I have wondered about this too, checking every now and then those composite polls over the course of the past almost 4 years:
“It’s really remarkable,” says Jennifer Victor, a political scientist at George Mason University. “The stability of Trump’s numbers are almost unbelievable.”
And Ezra Klein writes a great article about it: www.vox.com/…
You would expect that the 1-year approval ratings of a president who during that year was impeached by the House of Representatives; who allowed more than 185,000 Americans to die of COVID-19; under whose watch the unemployment rate rose from 3.7 percent to 10.2 percent; after an estimated 12 million people lost health insurance coverage; after Trump pardoned Roger Stone, who was facing jail time for dirty tricks on the president’s behalf; and after George Floyd’s murder sparked a nationwide movement protesting for racial justice — to which officials responded by tear-gassing demonstrators in Lafayette Park in Washington, DC, so the president could pose for a photograph holding a Bible, would fall at least 20%.
Not so.
The people who do not approve of him will not change their minds:
When Michael Tesler, a political scientist at the University of California Irvine, tries to explain “the amazing stability of Trump’s approval” in his classes, he starts with a question. He asks his students if there’s anything Trump could do to make them support him. And he’s invariably met by a sea of shaking heads.
The people who support Trump will not change their minds:
“If you see Trump as ‘the protector of Western Civilization,’ as Charlie Kirk called him the other night at the RNC, or the protector of white America, as Desmond King and Rogers Smith have called him, defending cherished (white Christian) American values from atheist, left-wing socialists who want to take your guns and put Cory Booker in charge of diversifying your neighborhoods, then there’s almost nothing that would make you abandon him,” Tesler continues.
Ezra argues that although we are all partisans, some of us are Americans before anything, but it seems the Trump effect is too strong for his supporters. On the other hand, he also argues that many world leaders received a bounce in their poll numbers because of their handling of the pandemic, from 5 points for France’s Emmanuel Macron to 25 points for Australia’s Scott Morrison. Trump received no bounce.
It is also an eery reflection to consider that if Trump wins, it will be fine with about 40% of Americans who accept his cheating and dictator/mob style government or disbelieve he cheats or may become a dictator.

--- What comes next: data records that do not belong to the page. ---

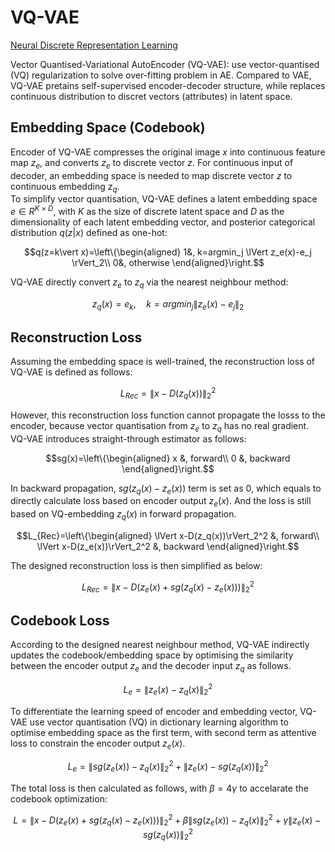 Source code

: # VQ-VAE
[Neural Discrete Representation Learning](https://proceedings.neurips.cc/paper/2017/file/7a98af17e63a0ac09ce2e96d03992fbc-Paper.pdf)  

Vector Quantised-Variational AutoEncoder (VQ-VAE): use vector-quantised (VQ) regularization to solve over-fitting problem in AE. Compared to VAE, VQ-VAE pretains self-supervised encoder-decoder structure, while replaces continuous distribution to discret vectors (attributes) in latent space.

## Embedding Space (Codebook)
Encoder of VQ-VAE compresses the original image $x$ into continuous feature map $z_e$, and converts $z_e$ to discrete vector $z$. For continuous input of decoder, an embedding space is needed to map discrete vector $z$ to continuous embedding $z_q$.  
To simplify vector quantisation, VQ-VAE defines a latent embedding space $e\in R^{K\times D}$, with $K$ as the size of discrete latent space and $D$ as the dimensionality of each latent embedding vector, and posterior categorical distribution $q(z|x)$ defined as one-hot:
```math
q(z=k\vert x)=\left\{\begin{aligned}
1&, k=argmin_j \lVert z_e(x)-e_j \rVert_2\\
0&, otherwise
\end{aligned}\right.
```
VQ-VAE directly convert $z_e$ to $z_q$ via the nearest neighbour method:
```math
z_q(x)=e_k,\quad k=argmin_j\lVert z_e(x)-e_j\rVert_2
```

## Reconstruction Loss
Assuming the embedding space is well-trained, the reconstruction loss of VQ-VAE is defined as follows:
```math
L_{Rec}=\lVert x-D(z_q(x))\rVert_2^2
```
However, this reconstruction loss function cannot propagate the losss to the encoder, because vector quantisation from $z_e$ to $z_q$ has no real gradient. VQ-VAE introduces straight-through estimator as follows:
```math
sg(x)=\left\{\begin{aligned}
x &, forward\\
0 &, backward
\end{aligned}\right.
```
In backward propagation, $sg(z_q(x)-z_e(x))$ term is set as 0, which equals to directly calculate loss based on encoder output $z_e(x)$. And the loss is still based on VQ-embedding $z_q(x)$ in forward propagation.
```math
L_{Rec}=\left\{\begin{aligned}
\lVert x-D(z_q(x))\rVert_2^2 &, forward\\
\lVert x-D(z_e(x))\rVert_2^2 &, backward
\end{aligned}\right.
```
The designed reconstruction loss is then simplified as below:
```math
L_{Rec}=\lVert x-D(z_e(x)+sg(z_q(x)-z_e(x))) \rVert_2^2
```

## Codebook Loss
According to the designed nearest neighbour method, VQ-VAE indirectly updates the codebook/embedding space by optimising the similarity between the encoder output $z_e$ and the decoder input $z_q$ as follows.
```math
L_e = \lVert z_e(x)-z_q(x)\rVert_2^2
```
To differentiate the learning speed of encoder and embedding vector, VQ-VAE use vector quantisation (VQ) in dictionary learning algorithm to optimise embedding space as the first term, with second term as attentive loss to constrain the encoder output $z_e(x)$.
```math
L_e=\lVert sg(z_e(x))-z_q(x) \rVert_2^2+\lVert z_e(x)-sg(z_q(x))\rVert_2^2
```
The total loss is then calculated as follows, with $\beta=4\gamma$ to accelarate the codebook optimization:
```math
L=\lVert x-D(z_e(x)+sg(z_q(x)-z_e(x)))\rVert_2^2+\beta\lVert sg(z_e(x))-z_q(x)\rVert_2^2+\gamma\lVert z_e(x)-sg(z_q(x))\rVert_2^2
```
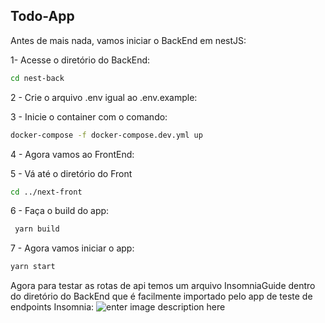 ## Todo-App

Antes de mais nada, vamos iniciar o BackEnd em nestJS:

 1- Acesse o diretório do BackEnd:
```bash
cd nest-back
```

2 - Crie o arquivo .env igual ao .env.example:


3 - Inicie o container com o comando:
```bash
docker-compose -f docker-compose.dev.yml up
```

4 - Agora vamos ao FrontEnd:



5 - Vá até o diretório do Front
```bash
cd ../next-front
```

6 - Faça o build do app:
```bash
 yarn build
```

7 - Agora vamos iniciar o app:
```bash
yarn start
```


Agora para testar as rotas de api temos um arquivo InsomniaGuide dentro do diretório do BackEnd que é facilmente importado pelo app de teste de endpoints Insomnia:
![enter image description here](https://lh3.googleusercontent.com/oa1rwZlqyh9QKkpIs4YTm4Rl6r1Fc9LT8Ktu_hNxWda-2upwY8SVr64le6U6XsKnu6jj40RPZpKkQCc_EjBFIkb99xFISBm6M-E_XEEf0OAtN3mcBbvorHTJ8aT6-onIQ1tS1SFqGL7LlxrLir8_f1oM60uQtZzNx4uJwenq5dDKtXq5_9FERWK0mSBGMayMm4idT_HC69Trtdmofo4akrZ-5woKaluux7leNFXLavPuXKqPmr_SFmClDAmYQGRj9GhZSbXnyVdYI6hzMdWofscq8wkXV0DYsaufhszGGwhN2WIVc1nn013QOZd7hgLPoWUZoAU5iZcvt6gG9a4vHqYzkAmGuzBpnBo8d3Bzbe6hJAWXGNQZ2jC7Sb1D4OhnVAG-vGTfxIZpkXZprHB8bVMsmbAWVIG--5t2bNX7mQqPOG7XZqaBRP33tnexdgwGomMVX0NgWchMSyCsi49tarcfas8QcR-95Tp7UwvG2IPYRb80KQGtOoZhL9gIQ-g2A161Zu_T9ir264Cq_7HNyIse89sh0XipjR5Q4TEV1Z4SXa8GB8Eewk05RJwiF74LFnBXk0U2uKiPztHZRPDKt13-HjiSXjXJNBXNyCS_d66NoEhZfk3NEBd43luHGQbcqEssh6ygI2SKfh2ihWDtD4Kql_GnbPuOl5tMnloXCQ1jOwkO47rVCa9nK23bd3Ki6ccA539v2W49kFD_o1GHWnttjE1KzdtMBPS9QJG3wK3xt4liqtHiYxQEkdg5l9N-y5x6xT5L7TrEonms-iHxd2jrwXapFW5Xgdq2XP3_A66971utZ_dLSl_N6Uf4mwdDivgjqMiInhi8MbZzlSzMQyzBDOuCoawlfpzAN0IxNOC0gj16K9ri3CtqkLgnJTxSZuAUkfujDfumPmr53EAb-AN5MFsRyxgGxXoN1qcE_OTo5yi9=w251-h203-s-no?authuser=0) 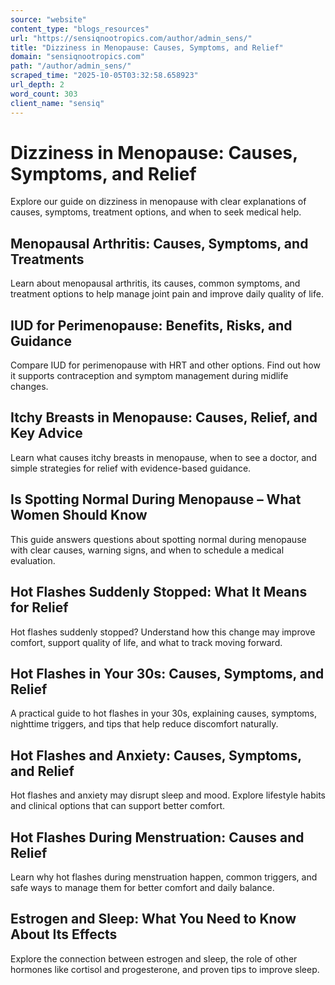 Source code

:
 ```yaml
---
source: "website"
content_type: "blogs_resources"
url: "https://sensiqnootropics.com/author/admin_sens/"
title: "Dizziness in Menopause: Causes, Symptoms, and Relief"
domain: "sensiqnootropics.com"
path: "/author/admin_sens/"
scraped_time: "2025-10-05T03:32:58.658923"
url_depth: 2
word_count: 303
client_name: "sensiq"
---
```


# Dizziness in Menopause: Causes, Symptoms, and Relief

Explore our guide on dizziness in menopause with clear explanations of causes, symptoms, treatment options, and when to seek medical help.

## Menopausal Arthritis: Causes, Symptoms, and Treatments

Learn about menopausal arthritis, its causes, common symptoms, and treatment options to help manage joint pain and improve daily quality of life.

## IUD for Perimenopause: Benefits, Risks, and Guidance

Compare IUD for perimenopause with HRT and other options. Find out how it supports contraception and symptom management during midlife changes.

## Itchy Breasts in Menopause: Causes, Relief, and Key Advice

Learn what causes itchy breasts in menopause, when to see a doctor, and simple strategies for relief with evidence-based guidance.

## Is Spotting Normal During Menopause – What Women Should Know

This guide answers questions about spotting normal during menopause with clear causes, warning signs, and when to schedule a medical evaluation.

## Hot Flashes Suddenly Stopped: What It Means for Relief

Hot flashes suddenly stopped? Understand how this change may improve comfort, support quality of life, and what to track moving forward.

## Hot Flashes in Your 30s: Causes, Symptoms, and Relief

A practical guide to hot flashes in your 30s, explaining causes, symptoms, nighttime triggers, and tips that help reduce discomfort naturally.

## Hot Flashes and Anxiety: Causes, Symptoms, and Relief

Hot flashes and anxiety may disrupt sleep and mood. Explore lifestyle habits and clinical options that can support better comfort.

## Hot Flashes During Menstruation: Causes and Relief

Learn why hot flashes during menstruation happen, common triggers, and safe ways to manage them for better comfort and daily balance.

## Estrogen and Sleep: What You Need to Know About Its Effects

Explore the connection between estrogen and sleep, the role of other hormones like cortisol and progesterone, and proven tips to improve sleep. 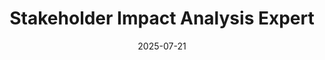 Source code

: ---
category: business-analysis
compatible_models:
- GPT-4
- Claude 3
- Gemini Pro
- GPT-3.5
date: '2025-07-21'
description: Conduct thorough stakeholder analysis to understand impacts, influence levels, and engagement strategies. Map stakeholder relationships and develop targeted communication plans for successful project outcomes.
layout: prompt
prompt: |
  I'll help you conduct a comprehensive stakeholder impact analysis. Let's start by understanding your project context:
  
  PROJECT CONTEXT:
  - What type of project/initiative are you analyzing? (system implementation, organizational change, product launch, etc.)
  - What's the scope and timeline?
  - What are the main objectives and expected outcomes?
  
  STAKEHOLDER LANDSCAPE:
  - Who are the key individuals/groups involved or affected?
  - What departments/organizations are involved?
  - Are there external stakeholders? (customers, partners, regulators)
  - Any known supporters or resistors?
  
  ANALYSIS GOALS:
  - What decisions will this analysis inform?
  - Are there specific concerns about stakeholder buy-in?
  - What level of engagement do you need from different groups?
  
  Based on your context, here's your stakeholder analysis:
  
  ## 1. STAKEHOLDER MAPPING MATRIX
  
  **Power vs. Interest Grid:**
  ```
  High Power   | [Manage Closely]  | [Keep Satisfied]
               | • Key Decision    | • Senior Leaders
               | • Project Owner   | • Major Customers
               |                   | • Regulators
  -------------|-------------------|------------------
  Low Power    | [Keep Informed]   | [Monitor]
               | • End Users       | • Community
               | • Support Staff   | • Media
               | • Partners        | • Competitors
               
               Low Interest  →     High Interest
  ```
  
  **Engagement Strategies by Quadrant:**
  - **Manage Closely**: Regular communication, involve in decisions
  - **Keep Satisfied**: Regular updates, address concerns proactively  
  - **Keep Informed**: Periodic communication, feedback channels
  - **Monitor**: Minimal communication, watch for changes
  
  ## 2. DETAILED STAKEHOLDER PROFILES
  
  **For Each Key Stakeholder:**
  
  | Stakeholder | Role | Power Level | Interest Level | Impact | Influence Strategy |
  |-------------|------|-------------|----------------|--------|--------------------|
  | [Template for your stakeholders] ||||||
  
  **Profile Details:**
  - **Current Position**: Support/Neutral/Oppose
  - **Key Concerns**: What matters most to them
  - **Success Criteria**: How they measure project success
  - **Communication Preferences**: Email, meetings, reports, informal
  - **Influence Networks**: Who do they influence/who influences them
  
  ## 3. IMPACT ASSESSMENT
  
  **Direct Impacts:**
  - Changes to roles/responsibilities
  - Workload changes
  - Process/system changes
  - Resource requirements
  - Performance metrics affected
  
  **Indirect Impacts:**
  - Career implications
  - Team dynamics
  - External relationships
  - Future opportunities
  - Industry positioning
  
  **Impact Severity Matrix:**
  | Stakeholder | Positive Impacts | Negative Impacts | Net Impact | Risk Level |
  |-------------|------------------|------------------|------------|------------|
  | [Your stakeholder analysis] |||||
  
  ## 4. INFLUENCE NETWORK ANALYSIS
  
  **Key Influencers:**
  - Formal authority holders
  - Informal opinion leaders
  - Subject matter experts
  - Coalition builders
  - Gatekeepers
  
  **Influence Pathways:**
  - Direct reporting relationships
  - Cross-functional partnerships
  - Professional networks
  - Historical relationships
  - Shared interests/goals
  
  ## 5. RISK & OPPORTUNITY ASSESSMENT
  
  **High-Risk Scenarios:**
  - Strong opposition from high-power stakeholders
  - Coalition formation against the project
  - Resource withdrawal or blocking
  - Negative external publicity
  - Regulatory or compliance issues
  
  **Mitigation Strategies:**
  - Early engagement and consultation
  - Address concerns proactively
  - Build supporting coalitions
  - Provide clear benefits communication
  - Establish feedback loops
  
  ## 6. COMMUNICATION PLAN
  
  **Message Framework:**
  - **Vision**: Overall project purpose and benefits
  - **Value Proposition**: Specific benefits for each stakeholder group
  - **Process**: How changes will be implemented
  - **Support**: Resources and assistance available
  - **Timeline**: Key milestones and expectations
  
  **Communication Matrix:**
  | Stakeholder Group | Message Focus | Frequency | Channel | Feedback Method |
  |-------------------|---------------|-----------|---------|------------------|
  | [Tailored for each group] |||||
  
  ## 7. ENGAGEMENT TACTICS
  
  **Building Support:**
  - One-on-one meetings with key influencers
  - Working groups for collaborative input
  - Pilot programs to demonstrate value
  - Success story sharing
  - Recognition and rewards
  
  **Addressing Resistance:**
  - Listen and acknowledge concerns
  - Provide data and evidence
  - Offer compromises where possible
  - Find common ground
  - Use trusted messengers
  
  ## 8. MONITORING & ADJUSTMENT
  
  **Tracking Indicators:**
  - Stakeholder sentiment changes
  - Participation levels in activities
  - Feedback themes and frequency
  - Coalition formation or dissolution
  - Project milestone acceptance
  
  **Review Schedule:**
  - Weekly pulse checks during critical phases
  - Monthly formal stakeholder reviews
  - Quarterly strategic relationship assessment
  - Post-milestone feedback collection
slug: stakeholder-impact-analysis-expert
tags:
- stakeholder-analysis
- impact-assessment
- change-management
- communication
- business-analysis
tips:
- Map stakeholders early and update regularly as projects evolve
- Don't underestimate informal influencers and opinion leaders
- Address high-power, low-interest stakeholders before they become opponents
- Use multiple communication channels to reach different stakeholder preferences
- Build coalitions of supporters to help influence neutral or resistant stakeholders
title: Stakeholder Impact Analysis Expert
version: 2.0.0
--- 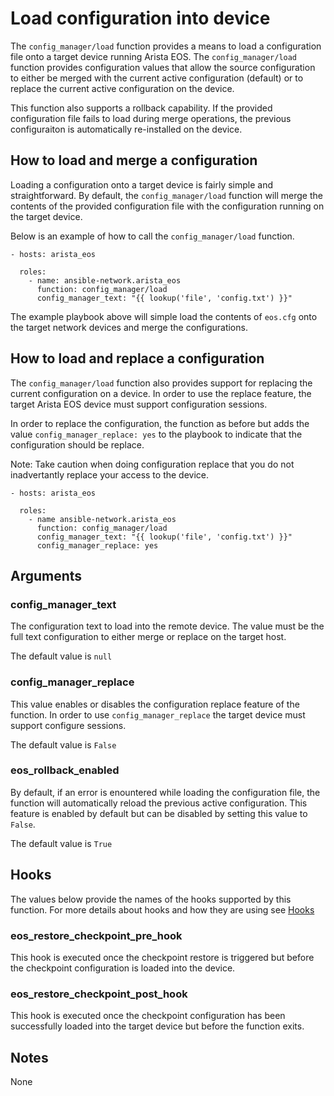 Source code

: # Load configuration into device
The `config_manager/load` function provides a means to load a configuration 
file onto a target device running Arista EOS.  The `config_manager/load` 
function provides configuration values that allow the source configuration 
to either be merged with the current active configuration (default) or to 
replace the current active configuration on the device.  

This function also supports a rollback capability.  If the provided
configuration file fails to load during merge operations, the previous
configuraiton is automatically re-installed on the device.  

## How to load and merge a configuration
Loading a configuration onto a target device is fairly simple and
straightforward.  By default, the `config_manager/load` function will merge the
contents of the provided configuration file with the configuration running on
the target device.  

Below is an example of how to call the `config_manager/load` function.

```
- hosts: arista_eos
  
  roles:
    - name: ansible-network.arista_eos
      function: config_manager/load
      config_manager_text: "{{ lookup('file', 'config.txt') }}"
```

The example playbook above will simple load the contents of `eos.cfg` onto the
target network devices and merge the configurations.

## How to load and replace a configuration
The `config_manager/load` function also provides support for replacing the 
current configuration on a device.  In order to use the replace feature, 
the target Arista EOS device must support configuration sessions.

In order to replace the configuration, the function as before but adds the
value `config_manager_replace: yes` to the playbook to indicate that the 
configuration should be replace.

Note: Take caution when doing configuration replace that you do not
inadvertantly replace your access to the device.

```
- hosts: arista_eos

  roles:
    - name ansible-network.arista_eos
      function: config_manager/load
      config_manager_text: "{{ lookup('file', 'config.txt') }}"
      config_manager_replace: yes
```

## Arguments

### config_manager_text

The configuration text to load into the remote device.  The value must be the
full text configuration to either merge or replace on the target host.  

The default value is `null`

### config_manager_replace

This value enables or disables the configuration replace feature of the
function.  In order to use `config_manager_replace` the target device must 
support configure sessions.  

The default value is `False`

### eos_rollback_enabled

By default, if an error is enountered while loading the configuration file, the
function will automatically reload the previous active configuration.  This
feature is enabled by default but can be disabled by setting this value to
`False`.

The default value is `True`

## Hooks

The values below provide the names of the hooks supported by this function. For
more details about hooks and how they are using see [Hooks](https://github.com/ansible-network.arista_eos/blob/devel/docs/hooks.md)

### eos_restore_checkpoint_pre_hook

This hook is executed once the checkpoint restore is triggered but before the 
checkpoint configuration is loaded into the device.

### eos_restore_checkpoint_post_hook

This hook is executed once the checkpoint configuration has been successfully
loaded into the target device but before the function exits.

## Notes
None
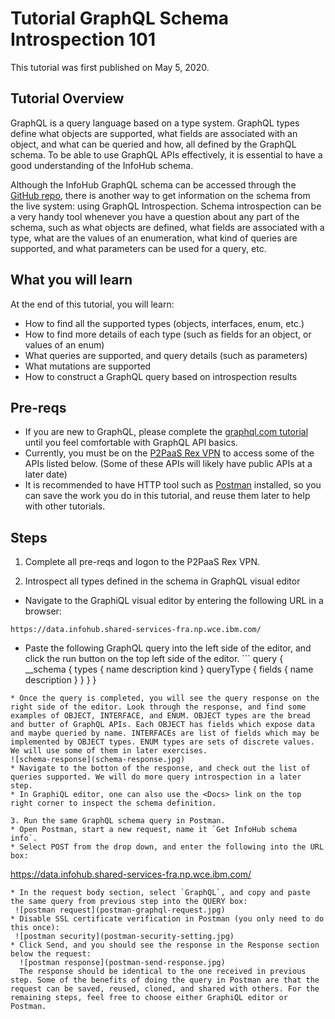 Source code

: # Tutorial GraphQL Schema Introspection 101 

This tutorial was first published on May 5, 2020.

## Tutorial Overview

GraphQL is a query language based on a type system. GraphQL types define what objects are supported, what fields are associated with an object, and what can be queried and how, all defined by the GraphQL schema. To be able to use GraphQL APIs effectively, it is essential to have a good understanding of the InfoHub schema. 

Although the InfoHub GraphQL schema can be accessed through the [GitHub repo](https://github.ibm.com/SC-Shared-Services/infohub-graphql-server-base/blob/master/src/main/resources/schema.graphqls), there is another way to get information on the schema from the live system: using GraphQL Introspection. Schema introspection can be a very handy tool whenever you have a question about any part of the schema, such as what objects are defined, what fields are associated with a type, what are the values of an enumeration, what kind of queries are supported, and what parameters can be used for a query, etc.

## What you will learn

At the end of this tutorial, you will learn:

* How to find all the supported types (objects, interfaces, enum, etc.)
* How to find more details of each type (such as fields for an object, or values of an enum)
* What queries are supported, and query details (such as parameters)
* What mutations are supported
* How to construct a GraphQL query based on introspection results

## Pre-reqs

* If you are new to GraphQL, please complete the [graphql.com tutorial](https://www.graphql.com/tutorials/) until you feel comfortable with GraphQL API basics.
* Currently, you must be on the [P2PaaS Rex VPN](https://w3-connections.ibm.com/wikis/home?lang=en#!/wiki/W0c5faf15eabc_42d9_b877_4c8edce9bb37/page/IBM%20Sterling%20REX%20VPN) to access some of the APIs listed below. (Some of these APIs will likely have public APIs at a later date)
* It is recommended to have HTTP tool such as [Postman](https://learning.postman.com/docs/postman/launching-postman/installation-and-updates/) installed, so you can save the work you do in this tutorial, and reuse them later to help with other tutorials.

## Steps

1. Complete all pre-reqs and logon to the P2PaaS Rex VPN.

2. Introspect all types defined in the schema in GraphQL visual editor
  * Navigate to the GraphiQL visual editor by entering the following URL in a browser:
  ```
  https://data.infohub.shared-services-fra.np.wce.ibm.com/
  ```
   * Paste the following GraphQL query into the left side of the editor, and click the run button on the top left side of the editor. 
    ```
  query {
    __schema {
	    types {
		  name
		  description
		  kind
		}
		queryType {
		  fields {
			name
			description
		  }
		}
      }
    }
   ```
  * Once the query is completed, you will see the query response on the right side of the editor. Look through the response, and find some examples of OBJECT, INTERFACE, and ENUM. OBJECT types are the bread and butter of GraphQL APIs. Each OBJECT has fields which expose data and maybe queried by name. INTERFACEs are list of fields which may be implemented by OBJECT types. ENUM types are sets of discrete values. We will use some of them in later exercises. 
  ![schema-response](schema-response.jpg)
  * Navigate to the botton of the response, and check out the list of queries supported. We will do more query introspection in a later step.
  * In GraphiQL editor, one can also use the <Docs> link on the top right corner to inspect the schema definition. 

3. Run the same GraphQL schema query in Postman.
  * Open Postman, start a new request, name it `Get InfoHub schema info`.
  * Select POST from the drop down, and enter the following into the URL box: 
  ```
  https://data.infohub.shared-services-fra.np.wce.ibm.com/
  ```
  * In the request body section, select `GraphQL`, and copy and paste the same query from previous step into the QUERY box: 
   ![postman request](postman-graphql-request.jpg)
  * Disable SSL certificate verification in Postman (you only need to do this once): 
   ![postman security](postman-security-setting.jpg)
  * Click Send, and you should see the response in the Response section below the request: 
    ![postman response](postman-send-response.jpg)
    The response should be identical to the one received in previous step. Some of the benefits of doing the query in Postman are that the request can be saved, reused, cloned, and shared with others. For the remaining steps, feel free to choose either GraphiQL editor or Postman.
    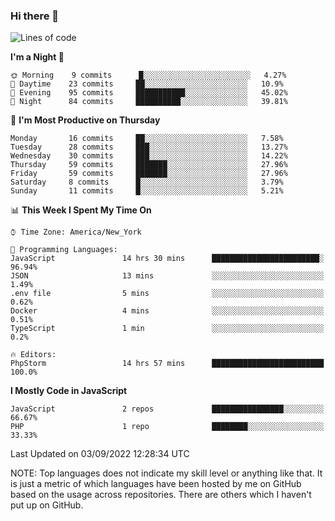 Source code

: ### Hi there 👋

<!--
**LynxJinxxy/LynxJinxxy** is a ✨ _special_ ✨ repository because its `README.md` (this file) appears on your GitHub profile.

Here are some ideas to get you started:

- 🔭 I’m currently working on ...
- 🌱 I’m currently learning ...
- 👯 I’m looking to collaborate on ...
- 🤔 I’m looking for help with ...
- 💬 Ask me about ...
- 📫 How to reach me: ...
- 😄 Pronouns: ...
- ⚡ Fun fact: ...
-->

<!--START_SECTION:waka-->
![Lines of code](https://img.shields.io/badge/From%20Hello%20World%20I%27ve%20Written-22%20Thousand%20lines%20of%20code-blue)

**I'm a Night 🦉** 

```text
🌞 Morning    9 commits      █░░░░░░░░░░░░░░░░░░░░░░░░   4.27% 
🌆 Daytime    23 commits     ██░░░░░░░░░░░░░░░░░░░░░░░   10.9% 
🌃 Evening    95 commits     ███████████░░░░░░░░░░░░░░   45.02% 
🌙 Night      84 commits     ██████████░░░░░░░░░░░░░░░   39.81%

```
📅 **I'm Most Productive on Thursday** 

```text
Monday       16 commits     ██░░░░░░░░░░░░░░░░░░░░░░░   7.58% 
Tuesday      28 commits     ███░░░░░░░░░░░░░░░░░░░░░░   13.27% 
Wednesday    30 commits     ███░░░░░░░░░░░░░░░░░░░░░░   14.22% 
Thursday     59 commits     ███████░░░░░░░░░░░░░░░░░░   27.96% 
Friday       59 commits     ███████░░░░░░░░░░░░░░░░░░   27.96% 
Saturday     8 commits      █░░░░░░░░░░░░░░░░░░░░░░░░   3.79% 
Sunday       11 commits     █░░░░░░░░░░░░░░░░░░░░░░░░   5.21%

```


📊 **This Week I Spent My Time On** 

```text
⌚︎ Time Zone: America/New_York

💬 Programming Languages: 
JavaScript               14 hrs 30 mins      ████████████████████████░   96.94% 
JSON                     13 mins             ░░░░░░░░░░░░░░░░░░░░░░░░░   1.49% 
.env file                5 mins              ░░░░░░░░░░░░░░░░░░░░░░░░░   0.62% 
Docker                   4 mins              ░░░░░░░░░░░░░░░░░░░░░░░░░   0.51% 
TypeScript               1 min               ░░░░░░░░░░░░░░░░░░░░░░░░░   0.2%

🔥 Editors: 
PhpStorm                 14 hrs 57 mins      █████████████████████████   100.0%

```

**I Mostly Code in JavaScript** 

```text
JavaScript               2 repos             ████████████████░░░░░░░░░   66.67% 
PHP                      1 repo              ████████░░░░░░░░░░░░░░░░░   33.33%

```



 Last Updated on 03/09/2022 12:28:34 UTC
<!--END_SECTION:waka-->
NOTE: Top languages does not indicate my skill level or anything like that. It is just a metric of which languages have been hosted by me on GitHub based on the usage across repositories. There are others which I haven't put up on GitHub.
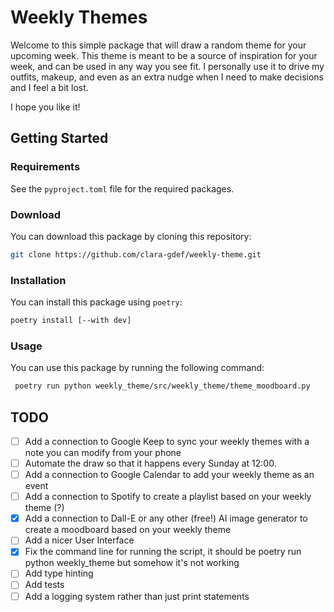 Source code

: # Weekly Themes

Welcome to this simple package that will draw a random theme for your upcoming week.
This theme is meant to be a source of inspiration for your week, and can be used in any way you see fit.
I personally use it to drive my outfits, makeup, and even as an extra nudge when I need to make decisions and I feel a bit lost.

I hope you like it!

## Getting Started

### Requirements
See the `pyproject.toml` file for the required packages.

### Download
You can download this package by cloning this repository:

```bash
git clone https://github.com/clara-gdef/weekly-theme.git
```

### Installation
You can install this package using `poetry`:

```bash
poetry install [--with dev]
```

### Usage

You can use this package by running the following command:

```bash
 poetry run python weekly_theme/src/weekly_theme/theme_moodboard.py
```

## TODO
- [ ] Add a connection to Google Keep to sync your weekly themes with a note you can modify from your phone
- [ ] Automate the draw so that it happens every Sunday at 12:00.
- [ ] Add a connection to Google Calendar to add your weekly theme as an event
- [ ] Add a connection to Spotify to create a playlist based on your weekly theme (?)
- [x] Add a connection to Dall-E or any other (free!) AI image generator to create a moodboard based on your weekly theme
- [ ] Add a nicer User Interface
- [x] Fix the command line for running the script, it should be  poetry run python weekly_theme but somehow it's not working
- [ ] Add type hinting
- [ ] Add tests
- [ ] Add a logging system rather than just print statements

We have seen this before in history, this kind of populism and nationalistic support for an unhinged dedicator.
in the November 1932 election, the Nazis did not do as well as Hitler had hoped. In spite of massive violence and voter intimidation, the Nazis won only 43.9% of the vote, rather than the majority that he had expected. But Germany did not use a system of “Electoral College”, and yet… Hitler happened. en.wikipedia.org/...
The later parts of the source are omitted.